**Data:**
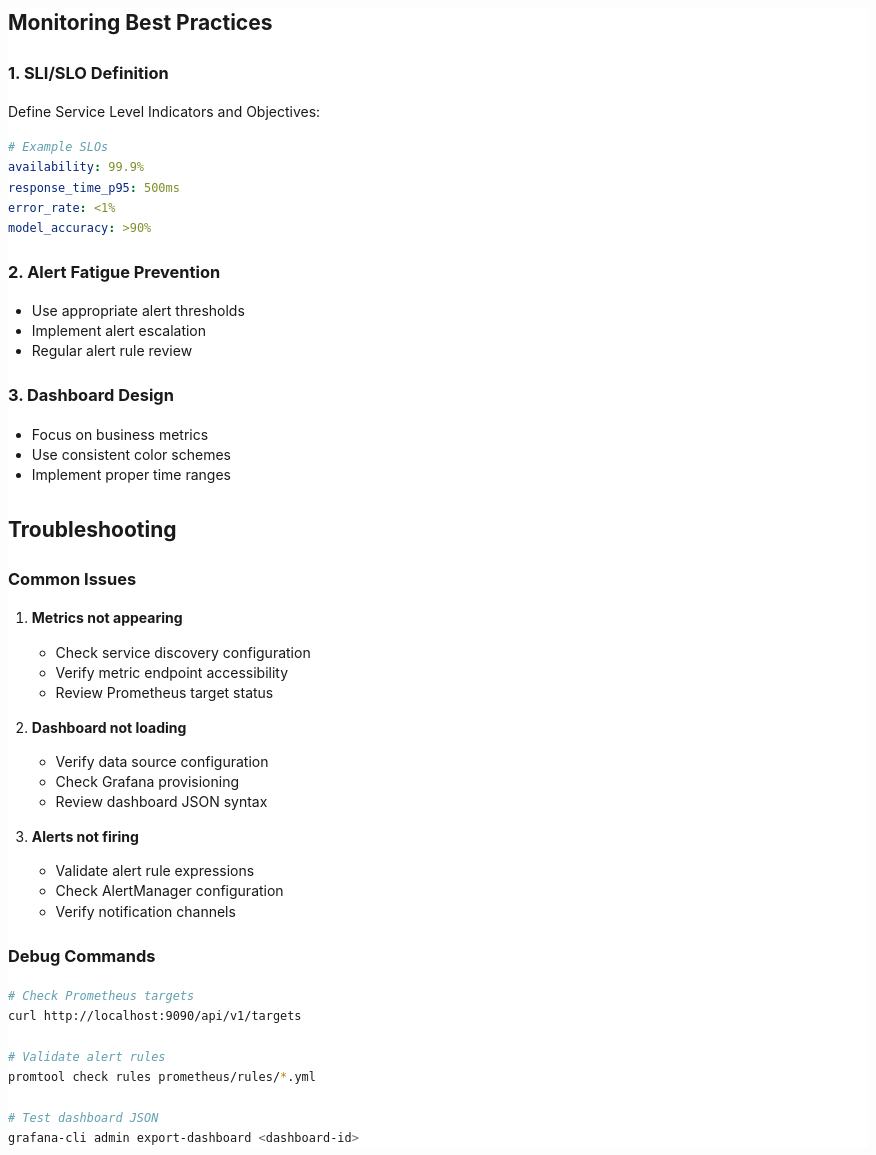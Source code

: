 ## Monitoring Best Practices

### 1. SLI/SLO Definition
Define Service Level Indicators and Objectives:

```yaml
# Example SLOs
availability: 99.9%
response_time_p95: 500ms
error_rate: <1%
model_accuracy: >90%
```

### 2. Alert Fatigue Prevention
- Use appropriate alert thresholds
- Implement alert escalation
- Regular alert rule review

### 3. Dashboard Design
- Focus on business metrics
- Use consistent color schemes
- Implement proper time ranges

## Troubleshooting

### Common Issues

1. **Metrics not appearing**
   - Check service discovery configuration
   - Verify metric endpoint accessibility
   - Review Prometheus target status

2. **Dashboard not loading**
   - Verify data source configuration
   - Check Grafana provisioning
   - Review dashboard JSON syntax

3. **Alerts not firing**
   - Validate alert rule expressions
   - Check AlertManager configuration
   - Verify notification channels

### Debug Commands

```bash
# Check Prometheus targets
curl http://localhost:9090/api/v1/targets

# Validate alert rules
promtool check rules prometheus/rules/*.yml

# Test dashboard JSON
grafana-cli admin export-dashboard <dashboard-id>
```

**Work to complete:** In the material, count each line that holds the string "JSON", and report only how many there are.

**Task output:** 2